»»

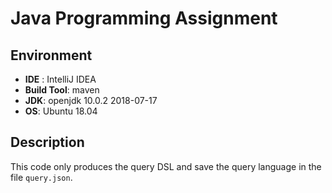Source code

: # Java Programming Assignment

## Environment
* **IDE** : IntelliJ IDEA
* **Build Tool**: maven
* **JDK**: openjdk 10.0.2 2018-07-17
* **OS**: Ubuntu 18.04

## Description
This code only produces the query DSL and save the query language in the file `query.json`.

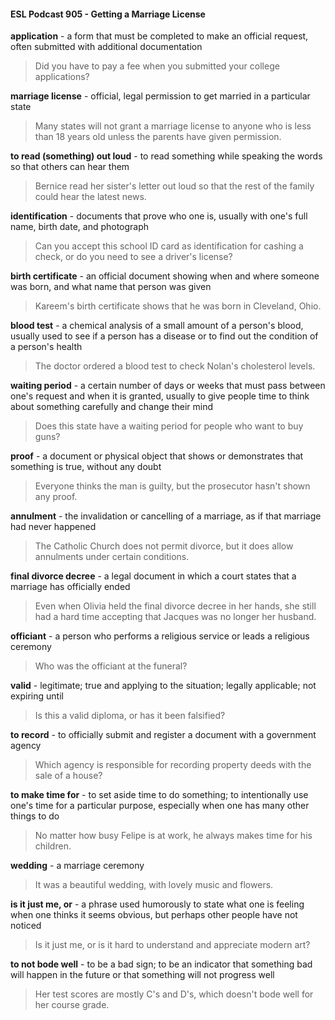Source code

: #### ESL Podcast 905 - Getting a Marriage License

**application** - a form that must be completed to make an official request, often
submitted with additional documentation

> Did you have to pay a fee when you submitted your college applications?

**marriage license** - official, legal permission to get married in a particular state

> Many states will not grant a marriage license to anyone who is less than 18
years old unless the parents have given permission.

**to read (something) out loud** - to read something while speaking the words so
that others can hear them

> Bernice read her sister's letter out loud so that the rest of the family could hear
the latest news.

**identification** - documents that prove who one is, usually with one's full name,
birth date, and photograph

> Can you accept this school ID card as identification for cashing a check, or do
you need to see a driver's license?

**birth certificate** - an official document showing when and where someone was
born, and what name that person was given

> Kareem's birth certificate shows that he was born in Cleveland, Ohio.

**blood test** - a chemical analysis of a small amount of a person's blood, usually
used to see if a person has a disease or to find out the condition of a person's
health

> The doctor ordered a blood test to check Nolan's cholesterol levels.

**waiting period** - a certain number of days or weeks that must pass between
one's request and when it is granted, usually to give people time to think about
something carefully and change their mind

> Does this state have a waiting period for people who want to buy guns?

**proof** - a document or physical object that shows or demonstrates that
something is true, without any doubt

> Everyone thinks the man is guilty, but the prosecutor hasn't shown any proof.

**annulment** - the invalidation or cancelling of a marriage, as if that marriage had
never happened

> The Catholic Church does not permit divorce, but it does allow annulments
under certain conditions.

**final divorce decree** - a legal document in which a court states that a marriage
has officially ended

> Even when Olivia held the final divorce decree in her hands, she still had a hard
time accepting that Jacques was no longer her husband.

**officiant** - a person who performs a religious service or leads a religious
ceremony

> Who was the officiant at the funeral?

**valid** - legitimate; true and applying to the situation; legally applicable; not
expiring until

> Is this a valid diploma, or has it been falsified?

**to record** - to officially submit and register a document with a government
agency

> Which agency is responsible for recording property deeds with the sale of a
house?

**to make time for** - to set aside time to do something; to intentionally use one's
time for a particular purpose, especially when one has many other things to do

> No matter how busy Felipe is at work, he always makes time for his children.

**wedding** - a marriage ceremony

> It was a beautiful wedding, with lovely music and flowers.

**is it just me, or** - a phrase used humorously to state what one is feeling when
one thinks it seems obvious, but perhaps other people have not noticed

> Is it just me, or is it hard to understand and appreciate modern art?

**to not bode well** - to be a bad sign; to be an indicator that something bad will
happen in the future or that something will not progress well

> Her test scores are mostly C's and D's, which doesn't bode well for her course
grade.

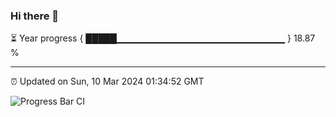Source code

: ### Hi there 👋

⏳ Year progress { █████▁▁▁▁▁▁▁▁▁▁▁▁▁▁▁▁▁▁▁▁▁▁▁▁▁ } 18.87 %

---

⏰ Updated on Sun, 10 Mar 2024 01:34:52 GMT

![Progress Bar CI](https://github.com/IshwaranRudhara/GIT-ACTION/workflows/Progress%20Bar%20CI/badge.svg)
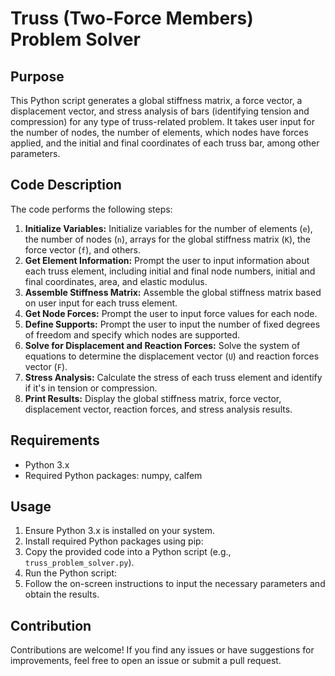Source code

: # Truss (Two-Force Members) Problem Solver

## Purpose

This Python script generates a global stiffness matrix, a force vector, a displacement vector, and stress analysis of bars (identifying tension and compression) for any type of truss-related problem. It takes user input for the number of nodes, the number of elements, which nodes have forces applied, and the initial and final coordinates of each truss bar, among other parameters.

## Code Description

The code performs the following steps:

1. **Initialize Variables:** Initialize variables for the number of elements (`e`), the number of nodes (`n`), arrays for the global stiffness matrix (`K`), the force vector (`f`), and others.
2. **Get Element Information:** Prompt the user to input information about each truss element, including initial and final node numbers, initial and final coordinates, area, and elastic modulus.
3. **Assemble Stiffness Matrix:** Assemble the global stiffness matrix based on user input for each truss element.
4. **Get Node Forces:** Prompt the user to input force values for each node.
5. **Define Supports:** Prompt the user to input the number of fixed degrees of freedom and specify which nodes are supported.
6. **Solve for Displacement and Reaction Forces:** Solve the system of equations to determine the displacement vector (`U`) and reaction forces vector (`F`).
7. **Stress Analysis:** Calculate the stress of each truss element and identify if it's in tension or compression.
8. **Print Results:** Display the global stiffness matrix, force vector, displacement vector, reaction forces, and stress analysis results.

## Requirements

- Python 3.x
- Required Python packages: numpy, calfem

## Usage

1. Ensure Python 3.x is installed on your system.
2. Install required Python packages using pip:
3. Copy the provided code into a Python script (e.g., `truss_problem_solver.py`).
4. Run the Python script:
5. Follow the on-screen instructions to input the necessary parameters and obtain the results.

## Contribution

Contributions are welcome! If you find any issues or have suggestions for improvements, feel free to open an issue or submit a pull request.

««

→ **What is expected**
Keep every word of the records exact as you write them out, but drop the pictures.

→ **Answer box**
Source code

: # Java Programming Assignment

## Environment
* **IDE** : IntelliJ IDEA
* **Build Tool**: maven
* **JDK**: openjdk 10.0.2 2018-07-17
* **OS**: Ubuntu 18.04

## Description
This code only produces the query DSL and save the query language in the file `query.json`.

Source code

: #### ESL Podcast 905 - Getting a Marriage License

**application** - a form that must be completed to make an official request, often
submitted with additional documentation

> Did you have to pay a fee when you submitted your college applications?

**marriage license** - official, legal permission to get married in a particular state

> Many states will not grant a marriage license to anyone who is less than 18
years old unless the parents have given permission.

**to read (something) out loud** - to read something while speaking the words so
that others can hear them

> Bernice read her sister's letter out loud so that the rest of the family could hear
the latest news.

**identification** - documents that prove who one is, usually with one's full name,
birth date, and photograph

> Can you accept this school ID card as identification for cashing a check, or do
you need to see a driver's license?

**birth certificate** - an official document showing when and where someone was
born, and what name that person was given

> Kareem's birth certificate shows that he was born in Cleveland, Ohio.

**blood test** - a chemical analysis of a small amount of a person's blood, usually
used to see if a person has a disease or to find out the condition of a person's
health

> The doctor ordered a blood test to check Nolan's cholesterol levels.

**waiting period** - a certain number of days or weeks that must pass between
one's request and when it is granted, usually to give people time to think about
something carefully and change their mind

> Does this state have a waiting period for people who want to buy guns?

**proof** - a document or physical object that shows or demonstrates that
something is true, without any doubt

> Everyone thinks the man is guilty, but the prosecutor hasn't shown any proof.

**annulment** - the invalidation or cancelling of a marriage, as if that marriage had
never happened

> The Catholic Church does not permit divorce, but it does allow annulments
under certain conditions.

**final divorce decree** - a legal document in which a court states that a marriage
has officially ended

> Even when Olivia held the final divorce decree in her hands, she still had a hard
time accepting that Jacques was no longer her husband.

**officiant** - a person who performs a religious service or leads a religious
ceremony

> Who was the officiant at the funeral?

**valid** - legitimate; true and applying to the situation; legally applicable; not
expiring until

> Is this a valid diploma, or has it been falsified?

**to record** - to officially submit and register a document with a government
agency

> Which agency is responsible for recording property deeds with the sale of a
house?

**to make time for** - to set aside time to do something; to intentionally use one's
time for a particular purpose, especially when one has many other things to do

> No matter how busy Felipe is at work, he always makes time for his children.

**wedding** - a marriage ceremony

> It was a beautiful wedding, with lovely music and flowers.

**is it just me, or** - a phrase used humorously to state what one is feeling when
one thinks it seems obvious, but perhaps other people have not noticed

> Is it just me, or is it hard to understand and appreciate modern art?

**to not bode well** - to be a bad sign; to be an indicator that something bad will
happen in the future or that something will not progress well

> Her test scores are mostly C's and D's, which doesn't bode well for her course
grade.

Source code

: ### Hi there 👋

⏳ Year progress { █████▁▁▁▁▁▁▁▁▁▁▁▁▁▁▁▁▁▁▁▁▁▁▁▁▁ } 18.87 %

---

⏰ Updated on Sun, 10 Mar 2024 01:34:52 GMT

![Progress Bar CI](https://github.com/IshwaranRudhara/GIT-ACTION/workflows/Progress%20Bar%20CI/badge.svg)
Source code

: # Truss (Two-Force Members) Problem Solver

## Purpose

This Python script generates a global stiffness matrix, a force vector, a displacement vector, and stress analysis of bars (identifying tension and compression) for any type of truss-related problem. It takes user input for the number of nodes, the number of elements, which nodes have forces applied, and the initial and final coordinates of each truss bar, among other parameters.

## Code Description

The code performs the following steps:

1. **Initialize Variables:** Initialize variables for the number of elements (`e`), the number of nodes (`n`), arrays for the global stiffness matrix (`K`), the force vector (`f`), and others.
2. **Get Element Information:** Prompt the user to input information about each truss element, including initial and final node numbers, initial and final coordinates, area, and elastic modulus.
3. **Assemble Stiffness Matrix:** Assemble the global stiffness matrix based on user input for each truss element.
4. **Get Node Forces:** Prompt the user to input force values for each node.
5. **Define Supports:** Prompt the user to input the number of fixed degrees of freedom and specify which nodes are supported.
6. **Solve for Displacement and Reaction Forces:** Solve the system of equations to determine the displacement vector (`U`) and reaction forces vector (`F`).
7. **Stress Analysis:** Calculate the stress of each truss element and identify if it's in tension or compression.
8. **Print Results:** Display the global stiffness matrix, force vector, displacement vector, reaction forces, and stress analysis results.

## Requirements

- Python 3.x
- Required Python packages: numpy, calfem

## Usage

1. Ensure Python 3.x is installed on your system.
2. Install required Python packages using pip:
3. Copy the provided code into a Python script (e.g., `truss_problem_solver.py`).
4. Run the Python script:
5. Follow the on-screen instructions to input the necessary parameters and obtain the results.

## Contribution

Contributions are welcome! If you find any issues or have suggestions for improvements, feel free to open an issue or submit a pull request.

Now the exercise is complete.